Newer light sources have had to develop a different fixing method as they differ from incandescent lamps radically in size and shape. Most halogen, fluorescent and metal halide lamps require bi-pin sockets. The bi-pin sockets have to accept only two metal pins. Depending on the lamp shape they are either simply pushed into the connector or are turned into their sockets.

The two pins on each side of the tubular fluorescent lamp, for example, are turned into the sockets. For some time, this was the sole shape and therefore fixing method for a fluorescent light source, until new U- or O-shaped fluorescents demanded a new way of fixing and therefore a new connector type. The development of the compact fluorescent lamp, on the other hand, seeks to adapt the size and shape of the lamp in order to fit into existing widespread E27 and E14 sockets.

This is all driven by a market for longer-lasting and more efficient alternatives to incandescent lamps. The same development can be observed in the new LED market. Either new LED connection methods emerge or the manufacturers enter the huge existing market by creating LED lights that fit into existing sockets.

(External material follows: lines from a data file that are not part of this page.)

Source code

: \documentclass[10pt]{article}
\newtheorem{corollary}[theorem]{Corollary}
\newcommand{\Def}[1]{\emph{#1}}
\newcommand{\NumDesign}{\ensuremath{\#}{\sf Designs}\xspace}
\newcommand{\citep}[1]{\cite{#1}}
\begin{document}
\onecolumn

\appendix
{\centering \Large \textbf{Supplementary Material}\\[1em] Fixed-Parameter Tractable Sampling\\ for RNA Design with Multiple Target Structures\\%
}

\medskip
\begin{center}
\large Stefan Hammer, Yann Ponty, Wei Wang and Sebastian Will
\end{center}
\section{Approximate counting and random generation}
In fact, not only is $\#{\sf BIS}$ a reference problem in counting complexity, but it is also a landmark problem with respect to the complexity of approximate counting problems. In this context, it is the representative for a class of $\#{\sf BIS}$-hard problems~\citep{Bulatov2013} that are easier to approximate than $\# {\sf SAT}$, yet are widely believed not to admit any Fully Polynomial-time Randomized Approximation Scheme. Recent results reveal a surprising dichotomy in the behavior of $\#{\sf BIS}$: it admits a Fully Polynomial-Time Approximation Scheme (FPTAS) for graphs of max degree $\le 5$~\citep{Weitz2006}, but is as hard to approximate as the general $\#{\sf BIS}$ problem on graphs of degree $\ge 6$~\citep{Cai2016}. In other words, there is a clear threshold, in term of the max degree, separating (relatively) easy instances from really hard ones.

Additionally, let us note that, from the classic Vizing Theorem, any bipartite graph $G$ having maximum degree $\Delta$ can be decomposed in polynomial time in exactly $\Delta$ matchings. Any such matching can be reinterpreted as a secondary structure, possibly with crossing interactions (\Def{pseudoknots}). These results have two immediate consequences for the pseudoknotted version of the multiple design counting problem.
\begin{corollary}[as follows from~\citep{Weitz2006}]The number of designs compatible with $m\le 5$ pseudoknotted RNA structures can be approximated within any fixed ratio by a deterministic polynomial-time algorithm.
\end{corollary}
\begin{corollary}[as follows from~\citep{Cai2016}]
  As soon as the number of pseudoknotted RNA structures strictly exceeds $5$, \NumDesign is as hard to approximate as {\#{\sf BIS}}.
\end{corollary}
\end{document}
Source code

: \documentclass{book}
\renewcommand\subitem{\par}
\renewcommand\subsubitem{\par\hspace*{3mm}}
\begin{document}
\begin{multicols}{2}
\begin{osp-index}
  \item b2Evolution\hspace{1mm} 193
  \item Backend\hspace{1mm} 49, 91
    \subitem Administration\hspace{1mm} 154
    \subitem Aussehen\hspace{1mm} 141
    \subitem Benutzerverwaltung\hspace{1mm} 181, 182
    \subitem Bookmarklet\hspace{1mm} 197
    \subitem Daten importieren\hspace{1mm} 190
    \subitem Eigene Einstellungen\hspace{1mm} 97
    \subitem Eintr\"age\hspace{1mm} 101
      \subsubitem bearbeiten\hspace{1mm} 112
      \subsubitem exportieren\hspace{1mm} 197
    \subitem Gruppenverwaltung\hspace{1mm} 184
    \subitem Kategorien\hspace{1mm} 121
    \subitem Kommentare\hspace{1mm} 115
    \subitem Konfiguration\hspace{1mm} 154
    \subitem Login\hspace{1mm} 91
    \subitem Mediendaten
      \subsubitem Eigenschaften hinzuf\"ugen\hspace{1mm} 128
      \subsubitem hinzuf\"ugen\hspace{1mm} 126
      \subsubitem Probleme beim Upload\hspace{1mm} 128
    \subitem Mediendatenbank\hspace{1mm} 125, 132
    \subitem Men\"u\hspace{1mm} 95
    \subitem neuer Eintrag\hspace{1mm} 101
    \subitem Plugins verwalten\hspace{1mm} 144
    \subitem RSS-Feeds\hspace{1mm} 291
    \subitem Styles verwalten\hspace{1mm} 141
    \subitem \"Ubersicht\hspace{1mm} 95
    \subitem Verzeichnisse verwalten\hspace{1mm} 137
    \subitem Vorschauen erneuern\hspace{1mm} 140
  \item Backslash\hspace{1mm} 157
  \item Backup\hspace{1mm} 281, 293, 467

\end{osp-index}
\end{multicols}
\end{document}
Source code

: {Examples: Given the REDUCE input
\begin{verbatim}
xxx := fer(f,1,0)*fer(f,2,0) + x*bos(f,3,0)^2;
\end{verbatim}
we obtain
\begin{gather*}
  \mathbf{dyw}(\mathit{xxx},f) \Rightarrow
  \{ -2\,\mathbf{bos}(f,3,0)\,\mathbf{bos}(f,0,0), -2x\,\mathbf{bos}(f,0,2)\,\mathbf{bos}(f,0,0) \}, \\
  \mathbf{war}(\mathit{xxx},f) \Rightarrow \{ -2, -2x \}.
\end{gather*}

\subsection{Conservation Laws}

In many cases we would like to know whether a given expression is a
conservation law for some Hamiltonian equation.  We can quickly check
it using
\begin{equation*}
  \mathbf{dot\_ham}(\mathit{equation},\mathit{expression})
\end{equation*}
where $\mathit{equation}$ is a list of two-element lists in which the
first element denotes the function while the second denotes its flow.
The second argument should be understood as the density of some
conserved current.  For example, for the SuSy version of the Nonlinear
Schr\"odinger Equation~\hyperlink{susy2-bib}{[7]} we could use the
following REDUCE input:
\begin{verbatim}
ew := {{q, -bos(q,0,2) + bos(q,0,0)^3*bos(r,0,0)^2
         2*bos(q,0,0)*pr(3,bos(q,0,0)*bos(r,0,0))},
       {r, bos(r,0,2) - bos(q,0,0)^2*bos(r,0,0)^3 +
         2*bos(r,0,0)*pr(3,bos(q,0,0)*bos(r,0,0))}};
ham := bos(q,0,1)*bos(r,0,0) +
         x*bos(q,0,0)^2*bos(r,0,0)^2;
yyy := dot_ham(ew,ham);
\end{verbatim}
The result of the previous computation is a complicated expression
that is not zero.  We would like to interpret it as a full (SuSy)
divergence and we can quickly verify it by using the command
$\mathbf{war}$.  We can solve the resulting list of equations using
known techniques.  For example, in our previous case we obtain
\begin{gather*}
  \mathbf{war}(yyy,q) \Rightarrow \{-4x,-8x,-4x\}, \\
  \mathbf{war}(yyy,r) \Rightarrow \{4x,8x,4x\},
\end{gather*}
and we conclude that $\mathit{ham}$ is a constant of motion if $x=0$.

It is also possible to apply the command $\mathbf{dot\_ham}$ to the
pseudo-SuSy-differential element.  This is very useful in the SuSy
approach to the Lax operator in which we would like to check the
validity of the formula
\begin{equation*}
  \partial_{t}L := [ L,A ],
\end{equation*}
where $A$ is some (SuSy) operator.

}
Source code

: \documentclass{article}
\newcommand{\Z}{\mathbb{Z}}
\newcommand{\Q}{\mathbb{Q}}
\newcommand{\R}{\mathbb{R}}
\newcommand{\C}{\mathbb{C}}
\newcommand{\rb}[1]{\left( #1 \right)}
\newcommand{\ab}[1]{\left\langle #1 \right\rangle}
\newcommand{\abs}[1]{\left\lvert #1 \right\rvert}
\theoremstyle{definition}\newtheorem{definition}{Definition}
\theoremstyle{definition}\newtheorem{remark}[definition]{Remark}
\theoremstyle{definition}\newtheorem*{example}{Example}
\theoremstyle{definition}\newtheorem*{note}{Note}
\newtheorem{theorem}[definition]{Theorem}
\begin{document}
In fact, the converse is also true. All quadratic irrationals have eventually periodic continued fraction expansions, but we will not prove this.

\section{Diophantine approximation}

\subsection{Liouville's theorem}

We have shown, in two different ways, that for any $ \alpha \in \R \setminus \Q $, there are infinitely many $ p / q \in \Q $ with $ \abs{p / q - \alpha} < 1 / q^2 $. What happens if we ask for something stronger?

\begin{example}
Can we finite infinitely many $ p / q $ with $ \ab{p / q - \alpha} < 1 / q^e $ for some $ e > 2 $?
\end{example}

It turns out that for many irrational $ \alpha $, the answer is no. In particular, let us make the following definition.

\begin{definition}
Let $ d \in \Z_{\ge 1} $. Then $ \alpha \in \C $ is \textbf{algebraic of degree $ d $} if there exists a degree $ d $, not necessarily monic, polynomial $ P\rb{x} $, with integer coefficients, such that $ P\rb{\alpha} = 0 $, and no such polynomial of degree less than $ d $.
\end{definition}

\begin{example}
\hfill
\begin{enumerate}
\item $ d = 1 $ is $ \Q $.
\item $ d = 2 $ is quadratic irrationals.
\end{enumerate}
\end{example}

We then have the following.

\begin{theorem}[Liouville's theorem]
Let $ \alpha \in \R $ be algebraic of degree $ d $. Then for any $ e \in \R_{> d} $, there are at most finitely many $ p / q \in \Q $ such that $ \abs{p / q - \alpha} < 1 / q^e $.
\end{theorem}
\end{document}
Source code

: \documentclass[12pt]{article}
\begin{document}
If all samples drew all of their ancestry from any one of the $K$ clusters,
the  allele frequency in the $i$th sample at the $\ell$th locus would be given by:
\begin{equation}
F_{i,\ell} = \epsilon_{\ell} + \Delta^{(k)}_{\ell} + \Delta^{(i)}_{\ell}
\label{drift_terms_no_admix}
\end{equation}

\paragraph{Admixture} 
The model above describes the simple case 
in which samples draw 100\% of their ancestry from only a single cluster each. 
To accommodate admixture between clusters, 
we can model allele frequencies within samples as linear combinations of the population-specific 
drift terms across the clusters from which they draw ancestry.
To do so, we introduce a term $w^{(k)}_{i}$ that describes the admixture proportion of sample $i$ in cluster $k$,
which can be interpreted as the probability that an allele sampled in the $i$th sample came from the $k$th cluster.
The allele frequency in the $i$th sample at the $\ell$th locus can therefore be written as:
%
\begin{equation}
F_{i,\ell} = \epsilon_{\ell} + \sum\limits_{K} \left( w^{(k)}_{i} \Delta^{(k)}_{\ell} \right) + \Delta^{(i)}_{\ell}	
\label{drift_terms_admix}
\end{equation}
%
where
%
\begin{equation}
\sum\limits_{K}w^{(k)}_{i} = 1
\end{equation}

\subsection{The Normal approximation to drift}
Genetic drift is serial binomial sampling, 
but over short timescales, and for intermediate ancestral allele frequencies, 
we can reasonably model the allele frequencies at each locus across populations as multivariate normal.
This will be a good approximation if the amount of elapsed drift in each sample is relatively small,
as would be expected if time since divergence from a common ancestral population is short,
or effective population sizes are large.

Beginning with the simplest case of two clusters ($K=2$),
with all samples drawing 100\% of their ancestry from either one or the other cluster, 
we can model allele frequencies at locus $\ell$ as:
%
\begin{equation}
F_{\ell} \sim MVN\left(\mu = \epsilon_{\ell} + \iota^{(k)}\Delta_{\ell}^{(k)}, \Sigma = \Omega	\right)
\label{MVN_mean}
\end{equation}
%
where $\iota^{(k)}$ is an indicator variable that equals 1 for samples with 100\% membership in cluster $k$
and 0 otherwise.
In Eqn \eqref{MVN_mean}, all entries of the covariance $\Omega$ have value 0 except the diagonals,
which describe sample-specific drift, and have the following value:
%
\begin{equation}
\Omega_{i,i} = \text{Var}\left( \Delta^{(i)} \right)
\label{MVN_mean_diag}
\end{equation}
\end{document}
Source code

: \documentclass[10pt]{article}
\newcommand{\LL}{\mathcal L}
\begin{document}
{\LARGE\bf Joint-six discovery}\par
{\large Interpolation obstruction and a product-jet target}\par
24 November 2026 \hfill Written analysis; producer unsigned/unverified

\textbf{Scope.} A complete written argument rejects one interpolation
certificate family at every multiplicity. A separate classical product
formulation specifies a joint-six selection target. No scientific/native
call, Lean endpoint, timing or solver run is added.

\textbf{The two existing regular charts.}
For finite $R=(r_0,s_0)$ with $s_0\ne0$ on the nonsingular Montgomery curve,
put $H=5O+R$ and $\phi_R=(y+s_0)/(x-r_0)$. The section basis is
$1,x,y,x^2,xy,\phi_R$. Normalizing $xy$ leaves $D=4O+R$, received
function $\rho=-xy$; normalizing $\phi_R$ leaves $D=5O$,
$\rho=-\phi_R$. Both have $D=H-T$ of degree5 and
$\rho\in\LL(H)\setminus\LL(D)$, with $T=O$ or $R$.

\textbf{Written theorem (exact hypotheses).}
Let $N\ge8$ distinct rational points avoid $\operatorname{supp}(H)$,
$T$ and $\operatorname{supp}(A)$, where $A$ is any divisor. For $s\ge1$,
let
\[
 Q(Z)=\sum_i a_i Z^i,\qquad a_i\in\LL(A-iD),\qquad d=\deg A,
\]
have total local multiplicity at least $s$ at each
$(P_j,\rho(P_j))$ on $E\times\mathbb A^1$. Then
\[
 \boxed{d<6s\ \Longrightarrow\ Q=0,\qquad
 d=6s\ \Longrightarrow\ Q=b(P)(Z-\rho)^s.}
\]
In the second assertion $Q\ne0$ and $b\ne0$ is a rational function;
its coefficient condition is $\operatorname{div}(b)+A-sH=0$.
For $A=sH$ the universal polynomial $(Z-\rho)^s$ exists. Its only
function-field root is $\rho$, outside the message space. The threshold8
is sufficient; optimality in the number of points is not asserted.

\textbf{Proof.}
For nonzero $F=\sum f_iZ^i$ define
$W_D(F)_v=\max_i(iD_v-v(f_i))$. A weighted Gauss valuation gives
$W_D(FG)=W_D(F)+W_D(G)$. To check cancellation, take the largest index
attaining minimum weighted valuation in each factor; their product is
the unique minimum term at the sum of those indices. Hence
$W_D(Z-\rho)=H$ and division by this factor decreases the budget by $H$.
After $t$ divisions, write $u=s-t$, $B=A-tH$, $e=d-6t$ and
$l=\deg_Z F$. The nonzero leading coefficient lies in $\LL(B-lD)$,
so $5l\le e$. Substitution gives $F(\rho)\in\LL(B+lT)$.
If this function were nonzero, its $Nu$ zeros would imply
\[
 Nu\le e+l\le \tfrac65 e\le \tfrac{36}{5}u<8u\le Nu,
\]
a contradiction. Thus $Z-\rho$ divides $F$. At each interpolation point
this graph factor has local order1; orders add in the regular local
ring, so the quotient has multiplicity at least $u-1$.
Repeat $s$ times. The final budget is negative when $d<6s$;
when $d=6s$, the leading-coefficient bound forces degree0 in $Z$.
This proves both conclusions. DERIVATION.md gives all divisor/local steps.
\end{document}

LIGHT EMITTING DIODE – LED

There is a new kid on the block seeking to replace all existing luminaires and outperform them. LEDs are revolutionizing our industry and are clearly able to supersede existing lamp performance. Due to their compact dimensions, they create new possibilities in luminaire design and allow for greater creativity when designing with light. Before comparing the old versus the new, one should understand the basic principles of the Light Emitting Diode and its origins.

Function

Unlike the ‘old’ light sources, an LED is based on solid state technology. This means that no delicate filaments and gas are used. It makes the LED extremely robust against vibration and impacts. LEDs are based on diode technology. A diode consists of two semi-conductive materials. P is the positive region and N is negative region, and these are joined by a junction. When a current is applied, electricity can pass in one direction but not the other. Light is emitted when electrons pass the N region towards the P region where they fill the missing electron gaps. While doing so, the electrons fall into a lower energy state, lose energy and emit photons.

History

It took almost 100 years from the discovery of diodes emitting light to our modern LEDs, which are capable of generating white light. As with many inventions, it was an international joint venture where one discovery built on others. It all started in 1907 in the UK where H.J. Round reported light emission when experimenting with the first semiconductor diodes. In 1962, more than half a century later, Nick Holonyak, ‘the father of the light emitting diode’, developed the first LED that generated visible light. These first LEDs emitted light in red only and were initially too expensive to be found in our daily lives. In the 1970s, mass production enabled the spread of seven-digit displays in watches and calculators. It wasn’t until 1995 when Shuji Nakamura and his team developed the bright blue LED, which enabled them to create white light soon after. Shuji received the Nobel Prize for Physics for his discovery. Just as with the fluorescent lamp, the key to generating the right light lies in the second medium called phosphor. Everyone who is familiar with the addition of primary colour of light knows that red and blue light turn into yellow light. Mixing yellow with blue light creates white light. In an LED lamp, the blue light gets transformed into white light when passing through the yellow phosphor layer. The phosphor coating transforms part of the light into yellow light, allowing blue light to pass through unchanged at the same time. The blue and yellow light mix into white light. The thicker the phosphor layer, the more of the blue light gets transformed into yellow light. The light emitted by the LED then appears more yellow and warmer.